This can be made to work, but it's quite complex, especially when you consider that the problem specification fits in a single sentence. The state machine style is not really helping. For instance, observe how we need different failure handlers for the "one rpc in flight' and "two rpc in flight" states, and how the parallelFailure state is nearly a copy-and-paste of the launchRequest state.

In the continuous re-evaluation style, we discard the state machine, and keep all state in conventional programming variables. The state we do maintain is relatively simple; we do not keep track of what has just changed (e.g. there's no equivalent to the "timer" or "parallelFailure" states), or where we are in some plan (e.g. the "launchRequest" state). We merely record the objective state of the world -- in this example, the status of each RPC we've launched.  Then, we write a single method that is invoked whenever any event occurs (e.g. a timer fires, or a response arrives). That method looks at the state of the world and decides what to do next. You can think of it as a conventional state machine with a single state. The code for our N-server failover logic might look like this:

// Keep track of the requests we've sent, and their status.
enum Status { untried, pending, succeeded, failed };
Status[] statusArray = new Status[N]{untried};

// Also keep track of when each request was sent.
Date[] requestTimes = new Date[N];

start:
  if <all servers have status "failed">
    exit(failure);

  // Make sure we have at least one in-flight request.
  int k = <number of servers with status "pending">;
  if (k < 1)
    sendRequest();

  // If we have only one in-flight request, and it's stale, start
  // another.
  if (k == 1)
    if (requestTimes[statusArray.indexOf(pending)] <= new Date().addMillis(-50))
      sendRequest();

  on rpc_succeeded: exit(success);
  on rpc_failed(j): statusArray[j] = failed; goto start;
  on timer:         goto start;

// If there are any untried servers, choose one and send a request.
function sendRequest() {
  int i = <some server for which the status is "untried", or -1 if none>;
  if (i >= 0) {
    statusArray[i] = pending;
    requestTimes[i] = new Date();
    send_request(server[i]);
    start_timer(50);
  }
}

This is a big improvement on the state machine. Not only is it shorter and easier to follow, its structure directly reflects that of the specification. It should be easy to maintain and adapt this code when the specification changes. As a side bonus, it handles the 50ms retry correctly, unlike the previous version (which waited 50ms after failure, instead of 50ms after the time when the still-outstanding request was sent).
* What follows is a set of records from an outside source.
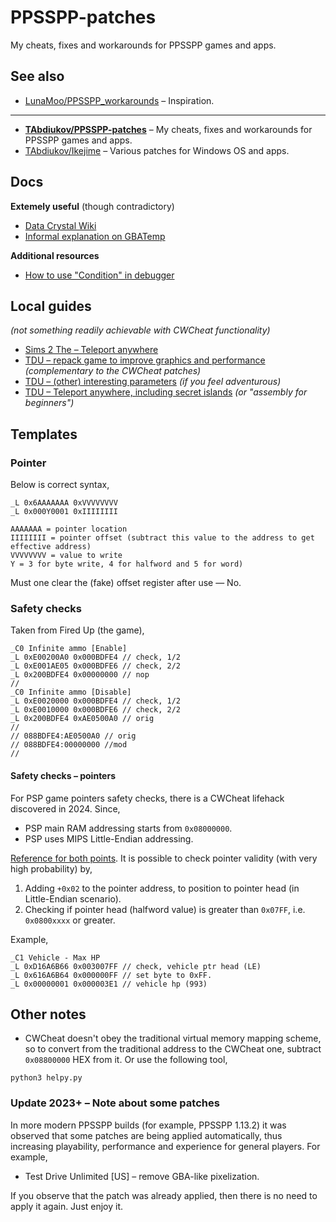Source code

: # PPSSPP-patches

My cheats, fixes and workarounds for PPSSPP games and apps.

## See also

* [LunaMoo/PPSSPP_workarounds](https://github.com/LunaMoo/PPSSPP_workarounds/) – Inspiration.

--------------------

* <ins>**TAbdiukov/PPSSPP-patches</ins>** – My cheats, fixes and workarounds for PPSSPP games and apps.
* [TAbdiukov/Ikejime](https://github.com/TAbdiukov/Ikejime) – Various patches for Windows OS and apps.

## Docs

**Extemely useful** (though contradictory)

* [Data Crystal Wiki](https://datacrystal.romhacking.net/wiki/CwCheat)
* [Informal explanation on GBATemp](https://gbatemp.net/threads/guide-how-to-create-gateway-cheat-codes.410926/)

**Additional resources**

* [How to use "Condition" in debugger](https://forums.ppsspp.org/showthread.php?tid=22400&page=2)

## Local guides
*(not something readily achievable with CWCheat functionality)*

* [Sims 2 The – Teleport anywhere](./guides/Sims2The_Teleport_anywhere.md)
* [TDU – repack game to improve graphics and performance](./guides/TDU-hard-improvements.md) *(complementary to the CWCheat patches)*
* [TDU – (other) interesting parameters](./guides/TDU-interesting-params.md) *(if you feel adventurous)*
* [TDU – Teleport anywhere, including secret islands](./guides/TDU-tp-islands.md) *(or "assembly for beginners")*

## Templates

### Pointer

Below is correct syntax,

```
_L 0x6AAAAAAA 0xVVVVVVVV
_L 0x000Y0001 0xIIIIIIII

AAAAAAA = pointer location
IIIIIIII = pointer offset (subtract this value to the address to get effective address)
VVVVVVVV = value to write
Y = 3 for byte write, 4 for halfword and 5 for word) 
```

Must one clear the (fake) offset register after use — No.  

### Safety checks

Taken from Fired Up (the game),
```
_C0 Infinite ammo [Enable]
_L 0xE00200A0 0x000BDFE4 // check, 1/2
_L 0xE001AE05 0x000BDFE6 // check, 2/2
_L 0x200BDFE4 0x00000000 // nop
//
_C0 Infinite ammo [Disable]
_L 0xE0020000 0x000BDFE4 // check, 1/2
_L 0xE0010000 0x000BDFE6 // check, 2/2
_L 0x200BDFE4 0xAE0500A0 // orig
//
// 088BDFE4:AE0500A0 // orig
// 088BDFE4:00000000 //mod
//
```

#### Safety checks – pointers

For PSP game pointers safety checks, there is a CWCheat lifehack discovered in 2024. Since,
* PSP main RAM addressing starts from `0x08000000`.
* PSP uses MIPS Little-Endian addressing.

[Reference for both points](http://daifukkat.su/docs/psptek/). It is possible to check pointer validity (with very high probability) by,
1. Adding `+0x02` to the pointer address, to position to pointer head (in Little-Endian scenario).
2. Checking if pointer head (halfword value) is greater than `0x07FF`, i.e. `0x0800xxxx` or greater.

Example,
```
_C1 Vehicle - Max HP
_L 0xD16A6B66 0x003007FF // check, vehicle ptr head (LE)
_L 0x616A6B64 0x000000FF // set byte to 0xFF.
_L 0x00000001 0x000003E1 // vehicle hp (993)
```

## Other notes
* CWCheat doesn't obey the  traditional virtual memory mapping scheme, so to convert from the traditional address to the CWCheat one, subtract ```0x08800000``` HEX from it. Or use the following tool,
```
python3 helpy.py
```

### Update 2023+ – Note about some patches

In more modern PPSSPP builds (for example, PPSSPP 1.13.2) it was observed that some patches are being applied automatically, thus increasing playability, performance and experience for general players. For example,  

* Test Drive Unlimited [US] – remove GBA-like pixelization.

If you observe that the patch was already applied, then there is no need to apply it again. Just enjoy it.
The specification for a real-world, industrial-strength RPC implementation might be considerably more complex than the one I've used so far. For instance, we might want to:
  • Allow servers to be added or removed on the fly. (This might by triggered by a manual configuration change, or a monitoring system that removes servers from the list when they appear unhealthy.)
  • Allow the caller to specify that K servers be tried in parallel (without waiting for a 50ms staleness threshold to be reached). This would be an option, enabled for latency-sensitive requests.
  • Specify a timeout for the overall operation -- after a specified interval, we abandon any in-flight requests and report failure.
With each new feature, the traditional state machine would become that much more convoluted. But for the continuous re-evaluation version, the changes are trivial.

Example: Writely document sync

The problem of document synchronization was mentioned briefly at the beginning of this post. In the original Writely implementation, synchronization occurred through a single RPC method. The browser sent its latest changes (if any) to the server, and the server responded with any fresh changes made by collaborators. The browser would send RPCs even if no changes were occurring locally, as a way of polling for collaborators' changes.

Some of the considerations that went into the decision of when to send a sync RPC:
  • If our user has modified the document, we want to sync soon, to avoid data loss and so that any collaborators who are currently online can see the change.
  • If a collaborator is modifying the document, we want to sync frequently, so our user can see the changes promptly.
  • The acts of sending a request and receiving a response use enough CPU to cause a noticeable hiccup in typing response. So, if the user is actively typing, it's preferable to wait until they pause before syncing. (This might be less of an issue today than it was in 2005, when Writely was originally developed.)
  • If a window is inactive, it's less important to sync that window frequently. 
  • Syncing too frequently can put excessive load on the server.
  • If a sync request fails (e.g. due to server or network problems), we should retry, but not right away.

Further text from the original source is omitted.